WORK ITEM.
Go over the entries and report the lines where the word "方面有优势" occurs.

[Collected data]
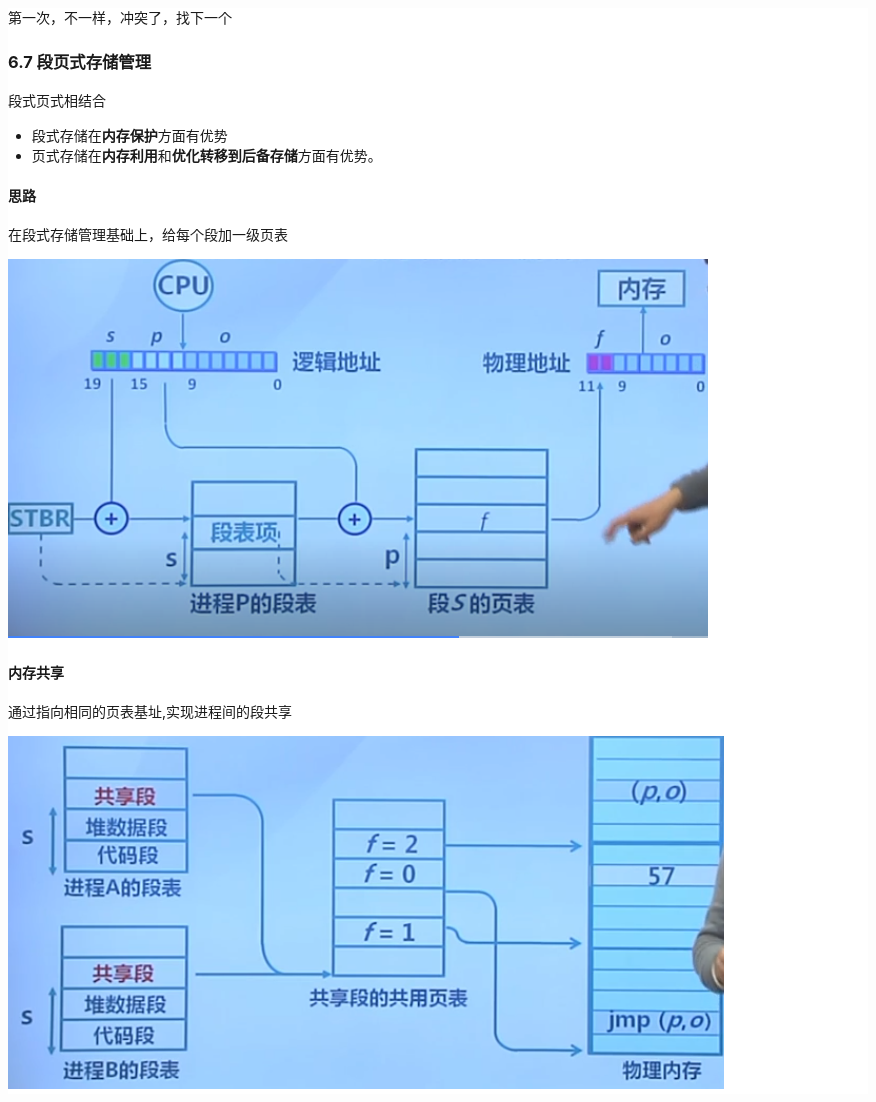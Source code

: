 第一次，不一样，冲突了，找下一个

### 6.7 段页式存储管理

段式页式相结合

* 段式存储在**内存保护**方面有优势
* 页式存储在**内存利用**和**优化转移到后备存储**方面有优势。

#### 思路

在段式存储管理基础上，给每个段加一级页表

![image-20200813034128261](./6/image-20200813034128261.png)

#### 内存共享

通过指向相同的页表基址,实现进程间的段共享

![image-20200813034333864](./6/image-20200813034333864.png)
...
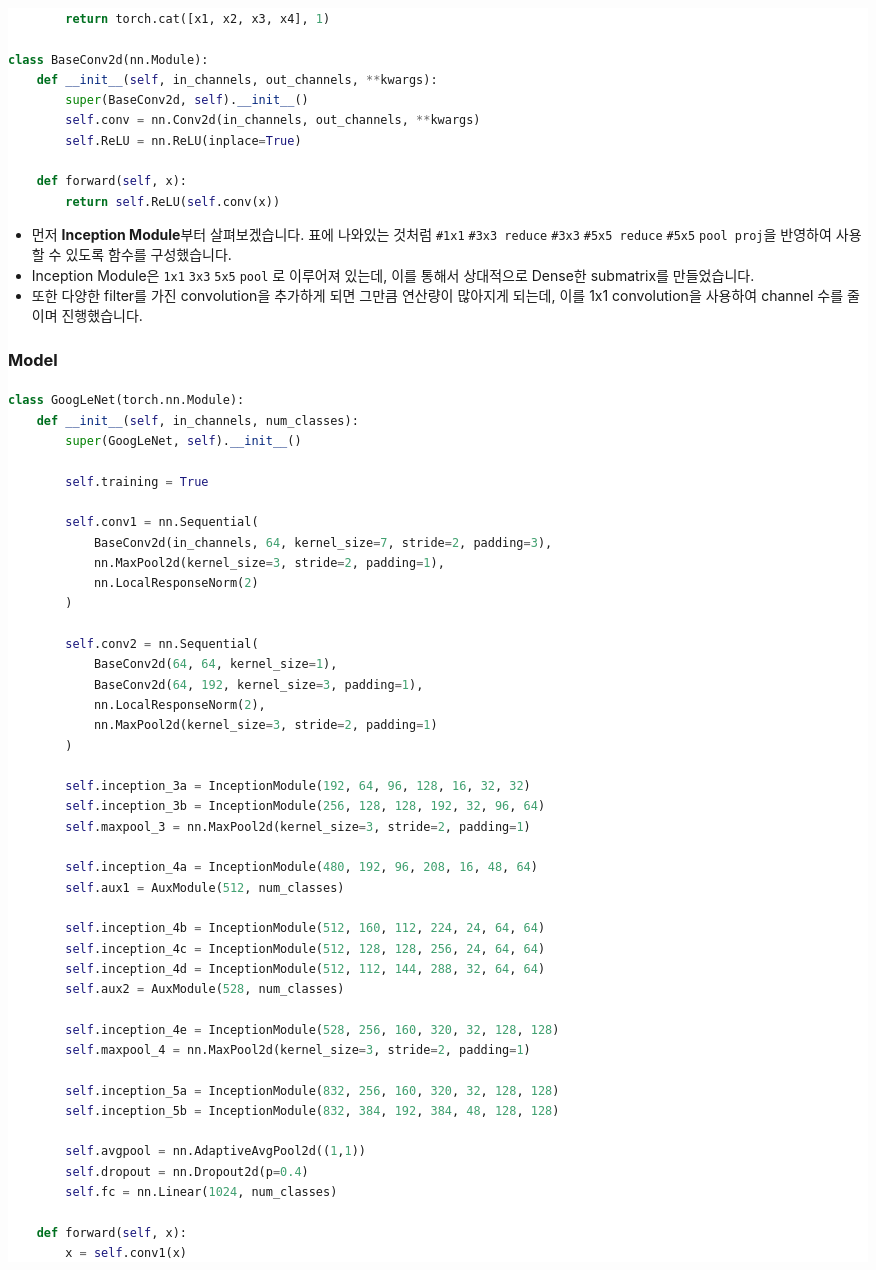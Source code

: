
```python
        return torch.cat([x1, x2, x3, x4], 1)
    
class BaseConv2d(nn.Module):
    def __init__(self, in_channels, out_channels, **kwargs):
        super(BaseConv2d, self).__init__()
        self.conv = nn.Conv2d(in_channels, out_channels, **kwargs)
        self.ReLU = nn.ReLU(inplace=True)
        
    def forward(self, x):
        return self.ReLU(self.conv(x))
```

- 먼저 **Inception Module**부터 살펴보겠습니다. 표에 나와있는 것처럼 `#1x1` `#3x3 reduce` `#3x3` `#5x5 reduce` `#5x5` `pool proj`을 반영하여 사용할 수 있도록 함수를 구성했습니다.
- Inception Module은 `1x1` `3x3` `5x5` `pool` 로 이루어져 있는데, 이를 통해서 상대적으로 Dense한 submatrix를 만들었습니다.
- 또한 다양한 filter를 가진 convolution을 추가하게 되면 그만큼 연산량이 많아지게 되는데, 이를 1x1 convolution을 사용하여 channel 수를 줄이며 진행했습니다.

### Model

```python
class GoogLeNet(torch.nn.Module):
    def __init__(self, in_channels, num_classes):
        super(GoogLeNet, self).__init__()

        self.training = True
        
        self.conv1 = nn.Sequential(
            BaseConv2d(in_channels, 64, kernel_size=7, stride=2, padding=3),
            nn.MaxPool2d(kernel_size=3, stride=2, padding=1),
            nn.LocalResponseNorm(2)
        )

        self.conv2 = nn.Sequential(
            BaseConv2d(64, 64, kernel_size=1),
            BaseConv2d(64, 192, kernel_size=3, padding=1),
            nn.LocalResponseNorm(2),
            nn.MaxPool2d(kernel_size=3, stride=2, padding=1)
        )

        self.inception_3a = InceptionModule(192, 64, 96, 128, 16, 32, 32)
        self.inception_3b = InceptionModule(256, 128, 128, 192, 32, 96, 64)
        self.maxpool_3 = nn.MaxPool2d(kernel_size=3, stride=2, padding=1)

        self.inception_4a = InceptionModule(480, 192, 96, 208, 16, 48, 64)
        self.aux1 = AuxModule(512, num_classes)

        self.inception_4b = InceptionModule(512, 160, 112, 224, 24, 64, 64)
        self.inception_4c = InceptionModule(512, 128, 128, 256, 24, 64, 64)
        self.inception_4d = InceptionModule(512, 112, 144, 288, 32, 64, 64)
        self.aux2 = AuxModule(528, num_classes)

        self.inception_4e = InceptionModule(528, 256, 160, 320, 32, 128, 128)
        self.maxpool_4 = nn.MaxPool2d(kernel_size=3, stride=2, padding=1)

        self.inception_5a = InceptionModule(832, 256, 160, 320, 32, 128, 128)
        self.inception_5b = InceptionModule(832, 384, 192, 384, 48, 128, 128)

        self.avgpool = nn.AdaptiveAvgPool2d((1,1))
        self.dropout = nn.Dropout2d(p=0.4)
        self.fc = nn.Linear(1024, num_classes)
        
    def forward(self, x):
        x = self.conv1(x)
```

ANSWER FOR THE TASK.
* 段式存储在**内存保护**方面有优势
* 页式存储在**内存利用**和**优化转移到后备存储**方面有优势。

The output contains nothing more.